===== SOURCE MATERIAL =====

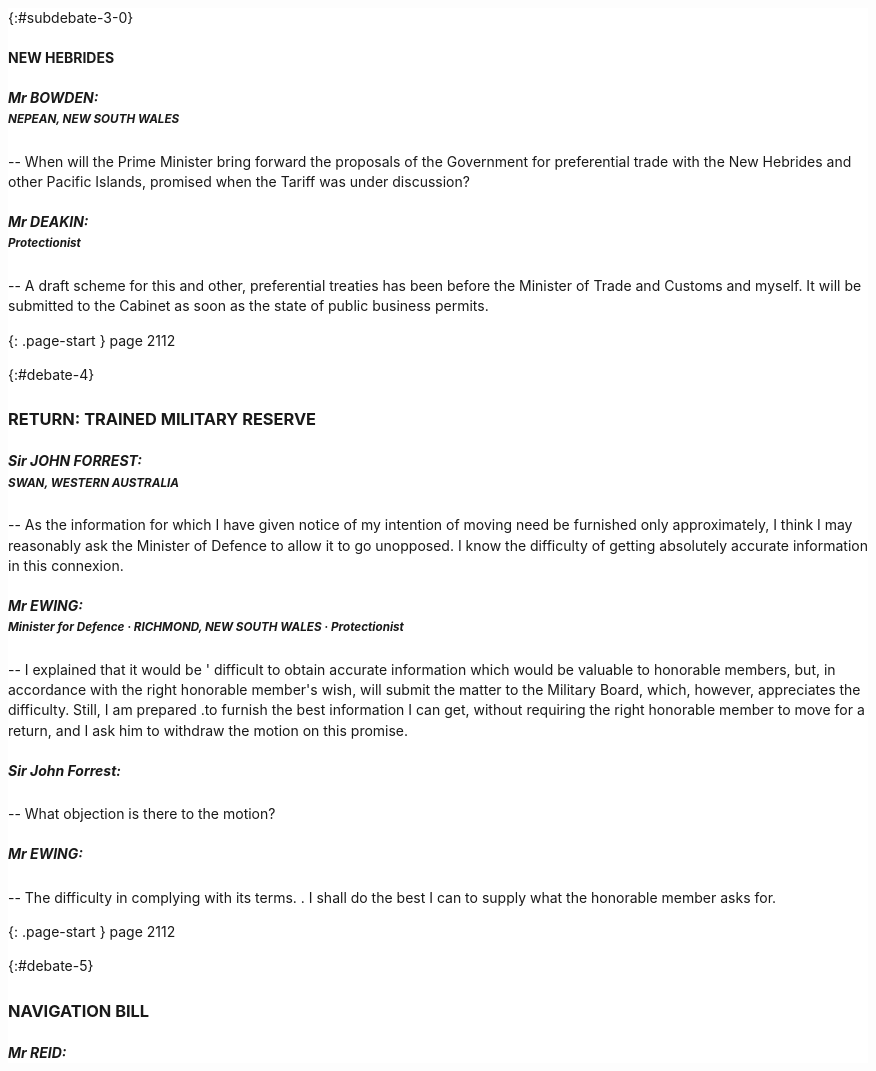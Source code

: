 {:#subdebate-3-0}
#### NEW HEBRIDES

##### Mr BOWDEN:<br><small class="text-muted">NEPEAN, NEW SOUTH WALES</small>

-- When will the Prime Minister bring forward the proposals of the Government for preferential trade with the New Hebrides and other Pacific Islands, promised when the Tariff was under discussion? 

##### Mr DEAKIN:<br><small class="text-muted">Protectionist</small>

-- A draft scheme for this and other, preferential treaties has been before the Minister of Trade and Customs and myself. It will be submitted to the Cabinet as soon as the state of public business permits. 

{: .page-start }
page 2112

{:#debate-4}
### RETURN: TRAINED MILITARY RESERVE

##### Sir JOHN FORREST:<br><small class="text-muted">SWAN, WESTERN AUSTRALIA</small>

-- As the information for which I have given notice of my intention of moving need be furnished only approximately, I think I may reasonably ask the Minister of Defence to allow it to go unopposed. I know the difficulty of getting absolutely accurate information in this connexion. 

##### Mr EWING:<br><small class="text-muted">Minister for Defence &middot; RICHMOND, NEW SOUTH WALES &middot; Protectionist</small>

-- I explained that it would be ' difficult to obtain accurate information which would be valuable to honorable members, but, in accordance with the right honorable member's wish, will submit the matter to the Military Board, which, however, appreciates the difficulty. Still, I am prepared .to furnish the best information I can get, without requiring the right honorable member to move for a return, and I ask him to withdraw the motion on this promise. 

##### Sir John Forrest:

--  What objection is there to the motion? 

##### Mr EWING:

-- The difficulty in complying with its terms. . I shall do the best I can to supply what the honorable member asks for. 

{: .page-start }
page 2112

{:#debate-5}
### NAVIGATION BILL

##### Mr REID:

=====

WHAT IS BEING ASKED:
Line by line, write out the records above exactly, skipping the pictures.

OUTPUT OF THE EXERCISE:
Source code

: {:#subdebate-3-0}
#### NEW HEBRIDES

##### Mr BOWDEN:<br><small class="text-muted">NEPEAN, NEW SOUTH WALES</small>

-- When will the Prime Minister bring forward the proposals of the Government for preferential trade with the New Hebrides and other Pacific Islands, promised when the Tariff was under discussion? 

##### Mr DEAKIN:<br><small class="text-muted">Protectionist</small>

-- A draft scheme for this and other, preferential treaties has been before the Minister of Trade and Customs and myself. It will be submitted to the Cabinet as soon as the state of public business permits. 

{: .page-start }
page 2112

{:#debate-4}
### RETURN: TRAINED MILITARY RESERVE

##### Sir JOHN FORREST:<br><small class="text-muted">SWAN, WESTERN AUSTRALIA</small>

-- As the information for which I have given notice of my intention of moving need be furnished only approximately, I think I may reasonably ask the Minister of Defence to allow it to go unopposed. I know the difficulty of getting absolutely accurate information in this connexion. 

##### Mr EWING:<br><small class="text-muted">Minister for Defence &middot; RICHMOND, NEW SOUTH WALES &middot; Protectionist</small>

-- I explained that it would be ' difficult to obtain accurate information which would be valuable to honorable members, but, in accordance with the right honorable member's wish, will submit the matter to the Military Board, which, however, appreciates the difficulty. Still, I am prepared .to furnish the best information I can get, without requiring the right honorable member to move for a return, and I ask him to withdraw the motion on this promise. 

##### Sir John Forrest:

--  What objection is there to the motion? 

##### Mr EWING:

-- The difficulty in complying with its terms. . I shall do the best I can to supply what the honorable member asks for. 

{: .page-start }
page 2112

{:#debate-5}
### NAVIGATION BILL

##### Mr REID:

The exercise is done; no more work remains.